Work task: Throughout the listing that follows, find each line with the word "예제에서는" and copy it.

┌─ Extracted material

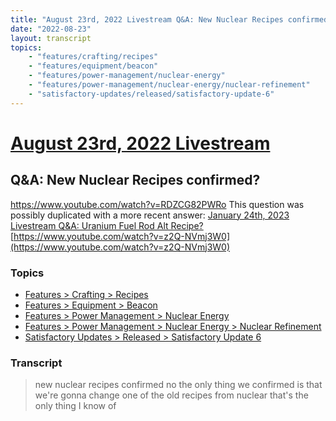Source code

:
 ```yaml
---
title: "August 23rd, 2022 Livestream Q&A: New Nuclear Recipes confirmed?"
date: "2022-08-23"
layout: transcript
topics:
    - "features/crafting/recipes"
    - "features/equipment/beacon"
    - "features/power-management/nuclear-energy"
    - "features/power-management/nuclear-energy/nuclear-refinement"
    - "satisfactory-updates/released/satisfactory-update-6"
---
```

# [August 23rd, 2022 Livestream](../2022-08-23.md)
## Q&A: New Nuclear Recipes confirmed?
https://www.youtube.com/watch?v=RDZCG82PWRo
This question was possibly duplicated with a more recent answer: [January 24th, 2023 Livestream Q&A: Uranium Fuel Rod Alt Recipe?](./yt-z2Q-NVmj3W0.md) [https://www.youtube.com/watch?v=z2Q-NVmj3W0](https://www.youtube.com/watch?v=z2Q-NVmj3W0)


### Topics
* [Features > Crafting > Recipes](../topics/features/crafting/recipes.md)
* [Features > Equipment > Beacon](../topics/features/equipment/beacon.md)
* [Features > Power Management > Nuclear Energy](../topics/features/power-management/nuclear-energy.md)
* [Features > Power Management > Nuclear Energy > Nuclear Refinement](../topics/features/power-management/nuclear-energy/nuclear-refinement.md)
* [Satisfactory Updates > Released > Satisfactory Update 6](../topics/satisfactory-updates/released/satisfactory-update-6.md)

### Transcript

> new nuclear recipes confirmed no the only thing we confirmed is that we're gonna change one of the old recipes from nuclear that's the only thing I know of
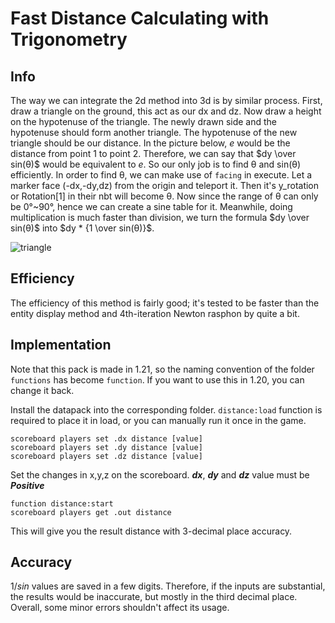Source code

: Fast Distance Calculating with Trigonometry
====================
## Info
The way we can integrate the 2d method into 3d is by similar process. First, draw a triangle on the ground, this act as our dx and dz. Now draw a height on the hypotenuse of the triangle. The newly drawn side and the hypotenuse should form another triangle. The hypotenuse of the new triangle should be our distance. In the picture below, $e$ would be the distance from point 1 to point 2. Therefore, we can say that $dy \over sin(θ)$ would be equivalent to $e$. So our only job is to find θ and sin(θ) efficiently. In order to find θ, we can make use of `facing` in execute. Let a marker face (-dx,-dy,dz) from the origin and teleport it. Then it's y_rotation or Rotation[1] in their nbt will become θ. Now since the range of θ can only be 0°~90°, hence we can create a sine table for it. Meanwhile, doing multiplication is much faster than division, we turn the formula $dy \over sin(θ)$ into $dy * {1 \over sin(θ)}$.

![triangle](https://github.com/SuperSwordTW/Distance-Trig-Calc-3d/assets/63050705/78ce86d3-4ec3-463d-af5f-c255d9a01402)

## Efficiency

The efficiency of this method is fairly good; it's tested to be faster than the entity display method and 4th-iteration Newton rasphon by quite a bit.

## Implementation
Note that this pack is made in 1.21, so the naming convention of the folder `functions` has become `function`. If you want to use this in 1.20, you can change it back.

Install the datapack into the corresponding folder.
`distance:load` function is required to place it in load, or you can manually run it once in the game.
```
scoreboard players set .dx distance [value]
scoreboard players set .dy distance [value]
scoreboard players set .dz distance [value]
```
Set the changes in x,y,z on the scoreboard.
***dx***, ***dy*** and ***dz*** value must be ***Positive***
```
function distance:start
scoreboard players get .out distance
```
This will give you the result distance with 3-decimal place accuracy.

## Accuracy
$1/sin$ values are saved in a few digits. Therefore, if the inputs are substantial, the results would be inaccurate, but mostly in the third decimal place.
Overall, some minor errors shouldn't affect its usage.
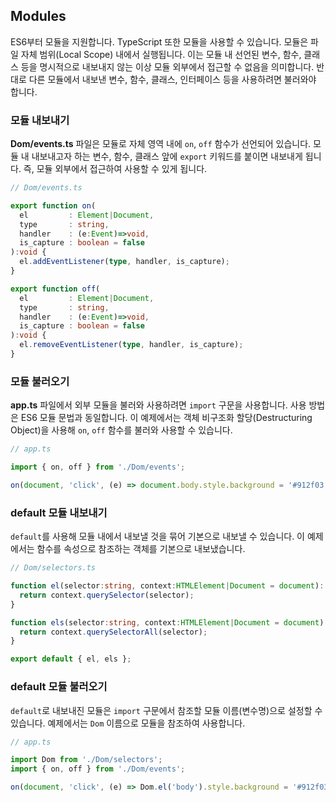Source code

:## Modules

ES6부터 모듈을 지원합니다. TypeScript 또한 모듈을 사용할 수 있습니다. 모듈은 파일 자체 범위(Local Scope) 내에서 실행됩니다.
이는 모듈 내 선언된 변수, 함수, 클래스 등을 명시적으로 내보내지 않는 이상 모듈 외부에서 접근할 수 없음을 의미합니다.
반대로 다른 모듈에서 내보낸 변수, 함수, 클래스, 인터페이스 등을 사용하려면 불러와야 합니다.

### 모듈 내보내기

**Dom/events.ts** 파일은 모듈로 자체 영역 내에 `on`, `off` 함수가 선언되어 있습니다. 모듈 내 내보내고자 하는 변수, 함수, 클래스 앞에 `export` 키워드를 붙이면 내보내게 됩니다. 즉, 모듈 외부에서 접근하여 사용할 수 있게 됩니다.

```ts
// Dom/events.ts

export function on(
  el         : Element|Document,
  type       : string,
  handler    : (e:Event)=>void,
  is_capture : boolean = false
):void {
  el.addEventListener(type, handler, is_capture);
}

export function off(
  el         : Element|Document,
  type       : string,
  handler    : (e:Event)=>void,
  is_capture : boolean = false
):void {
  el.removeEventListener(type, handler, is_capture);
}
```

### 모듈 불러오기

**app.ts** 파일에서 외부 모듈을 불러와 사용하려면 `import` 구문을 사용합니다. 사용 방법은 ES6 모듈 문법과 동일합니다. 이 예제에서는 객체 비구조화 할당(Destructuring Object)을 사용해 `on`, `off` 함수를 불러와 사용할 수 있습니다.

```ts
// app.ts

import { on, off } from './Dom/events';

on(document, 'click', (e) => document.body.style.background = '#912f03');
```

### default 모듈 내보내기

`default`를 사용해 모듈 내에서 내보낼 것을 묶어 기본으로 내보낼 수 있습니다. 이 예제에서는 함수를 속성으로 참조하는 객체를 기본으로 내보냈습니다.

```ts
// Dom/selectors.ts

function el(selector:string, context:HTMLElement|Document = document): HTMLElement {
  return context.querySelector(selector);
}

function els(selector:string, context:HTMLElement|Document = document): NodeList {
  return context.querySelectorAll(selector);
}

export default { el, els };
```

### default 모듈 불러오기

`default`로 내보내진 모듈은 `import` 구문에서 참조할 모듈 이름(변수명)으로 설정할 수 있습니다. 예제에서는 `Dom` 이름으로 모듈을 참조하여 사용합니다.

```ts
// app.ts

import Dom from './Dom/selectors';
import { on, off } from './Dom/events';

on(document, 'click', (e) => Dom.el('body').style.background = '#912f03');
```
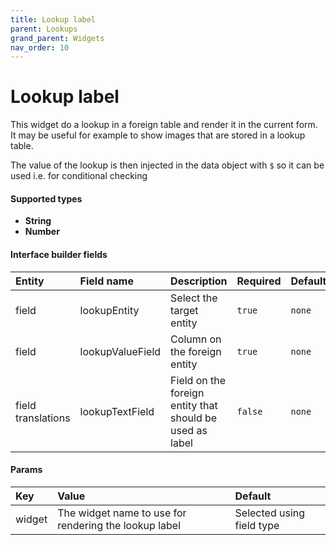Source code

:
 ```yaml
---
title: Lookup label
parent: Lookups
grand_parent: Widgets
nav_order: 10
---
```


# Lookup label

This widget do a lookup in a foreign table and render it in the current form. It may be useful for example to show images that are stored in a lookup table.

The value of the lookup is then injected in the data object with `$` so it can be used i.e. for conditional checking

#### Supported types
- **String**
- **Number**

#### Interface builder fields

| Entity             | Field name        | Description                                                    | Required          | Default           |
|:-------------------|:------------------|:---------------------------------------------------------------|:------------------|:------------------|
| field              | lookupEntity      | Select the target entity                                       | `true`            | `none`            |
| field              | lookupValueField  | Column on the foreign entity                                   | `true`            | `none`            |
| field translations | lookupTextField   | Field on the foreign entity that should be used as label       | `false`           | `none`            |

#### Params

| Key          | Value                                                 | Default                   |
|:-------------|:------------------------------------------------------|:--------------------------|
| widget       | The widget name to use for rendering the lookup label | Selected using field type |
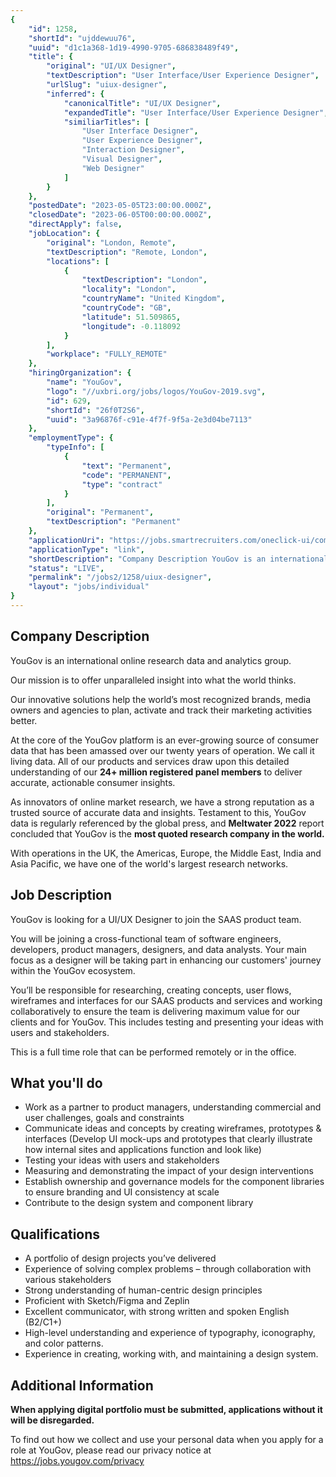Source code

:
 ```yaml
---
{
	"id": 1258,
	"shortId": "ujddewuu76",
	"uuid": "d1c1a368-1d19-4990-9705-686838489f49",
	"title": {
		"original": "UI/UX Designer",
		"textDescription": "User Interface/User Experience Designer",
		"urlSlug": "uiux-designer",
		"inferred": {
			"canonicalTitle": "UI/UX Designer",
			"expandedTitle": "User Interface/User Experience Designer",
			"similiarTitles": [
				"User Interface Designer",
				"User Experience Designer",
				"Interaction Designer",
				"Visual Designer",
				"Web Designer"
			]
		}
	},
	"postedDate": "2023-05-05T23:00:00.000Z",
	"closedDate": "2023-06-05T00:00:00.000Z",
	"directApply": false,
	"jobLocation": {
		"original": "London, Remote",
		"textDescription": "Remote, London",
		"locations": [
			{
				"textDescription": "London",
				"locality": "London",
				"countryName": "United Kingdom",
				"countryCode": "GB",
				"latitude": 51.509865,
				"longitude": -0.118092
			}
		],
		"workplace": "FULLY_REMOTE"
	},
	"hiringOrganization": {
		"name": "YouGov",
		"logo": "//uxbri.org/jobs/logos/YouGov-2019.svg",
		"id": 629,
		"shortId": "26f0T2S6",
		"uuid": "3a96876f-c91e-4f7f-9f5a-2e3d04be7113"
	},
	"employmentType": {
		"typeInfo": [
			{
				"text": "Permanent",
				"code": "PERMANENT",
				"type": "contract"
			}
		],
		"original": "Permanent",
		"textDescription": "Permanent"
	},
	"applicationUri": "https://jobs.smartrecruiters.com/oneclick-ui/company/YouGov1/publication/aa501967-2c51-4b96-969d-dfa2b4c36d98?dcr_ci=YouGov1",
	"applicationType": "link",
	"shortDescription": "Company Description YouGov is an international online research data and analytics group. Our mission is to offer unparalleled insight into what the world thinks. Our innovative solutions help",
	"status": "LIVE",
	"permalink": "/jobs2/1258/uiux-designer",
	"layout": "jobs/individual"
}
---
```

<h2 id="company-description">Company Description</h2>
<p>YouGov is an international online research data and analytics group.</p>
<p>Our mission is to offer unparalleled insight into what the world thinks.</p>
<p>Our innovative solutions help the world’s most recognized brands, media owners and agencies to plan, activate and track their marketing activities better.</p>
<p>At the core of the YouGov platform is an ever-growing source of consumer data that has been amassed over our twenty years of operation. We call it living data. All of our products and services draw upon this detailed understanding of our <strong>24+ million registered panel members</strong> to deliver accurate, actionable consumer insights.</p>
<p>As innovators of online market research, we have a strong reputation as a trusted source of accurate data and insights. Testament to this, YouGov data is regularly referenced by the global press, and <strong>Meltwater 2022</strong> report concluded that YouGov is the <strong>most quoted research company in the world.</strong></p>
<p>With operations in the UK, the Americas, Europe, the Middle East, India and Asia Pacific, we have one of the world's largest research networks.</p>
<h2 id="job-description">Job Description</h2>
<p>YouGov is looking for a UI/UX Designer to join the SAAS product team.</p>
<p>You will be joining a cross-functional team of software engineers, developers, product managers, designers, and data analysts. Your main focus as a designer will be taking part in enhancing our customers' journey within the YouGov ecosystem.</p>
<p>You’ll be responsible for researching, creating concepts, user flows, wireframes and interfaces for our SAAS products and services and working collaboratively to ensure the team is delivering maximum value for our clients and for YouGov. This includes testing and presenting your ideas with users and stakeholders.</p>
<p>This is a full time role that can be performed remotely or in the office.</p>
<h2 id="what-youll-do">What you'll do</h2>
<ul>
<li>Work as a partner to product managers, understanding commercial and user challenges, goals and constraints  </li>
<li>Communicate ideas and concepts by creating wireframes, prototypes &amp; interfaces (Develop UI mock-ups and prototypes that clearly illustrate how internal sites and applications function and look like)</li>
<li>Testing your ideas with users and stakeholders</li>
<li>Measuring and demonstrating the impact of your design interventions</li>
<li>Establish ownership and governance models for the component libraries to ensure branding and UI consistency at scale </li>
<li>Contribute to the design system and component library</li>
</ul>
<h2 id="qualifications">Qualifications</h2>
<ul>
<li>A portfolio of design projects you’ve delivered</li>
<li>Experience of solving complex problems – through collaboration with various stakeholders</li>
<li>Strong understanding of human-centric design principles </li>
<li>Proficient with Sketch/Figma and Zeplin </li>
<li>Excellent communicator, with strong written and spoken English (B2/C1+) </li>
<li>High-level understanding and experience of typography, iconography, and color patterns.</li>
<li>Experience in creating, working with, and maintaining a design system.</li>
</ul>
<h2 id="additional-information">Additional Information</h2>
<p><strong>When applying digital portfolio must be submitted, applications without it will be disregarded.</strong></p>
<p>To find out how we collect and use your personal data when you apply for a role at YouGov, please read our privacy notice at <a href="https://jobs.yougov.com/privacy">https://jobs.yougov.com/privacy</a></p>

└─

Result for this exercise:
**app.ts** 파일에서 외부 모듈을 불러와 사용하려면 `import` 구문을 사용합니다. 사용 방법은 ES6 모듈 문법과 동일합니다. 이 예제에서는 객체 비구조화 할당(Destructuring Object)을 사용해 `on`, `off` 함수를 불러와 사용할 수 있습니다.
`default`를 사용해 모듈 내에서 내보낼 것을 묶어 기본으로 내보낼 수 있습니다. 이 예제에서는 함수를 속성으로 참조하는 객체를 기본으로 내보냈습니다.
`default`로 내보내진 모듈은 `import` 구문에서 참조할 모듈 이름(변수명)으로 설정할 수 있습니다. 예제에서는 `Dom` 이름으로 모듈을 참조하여 사용합니다.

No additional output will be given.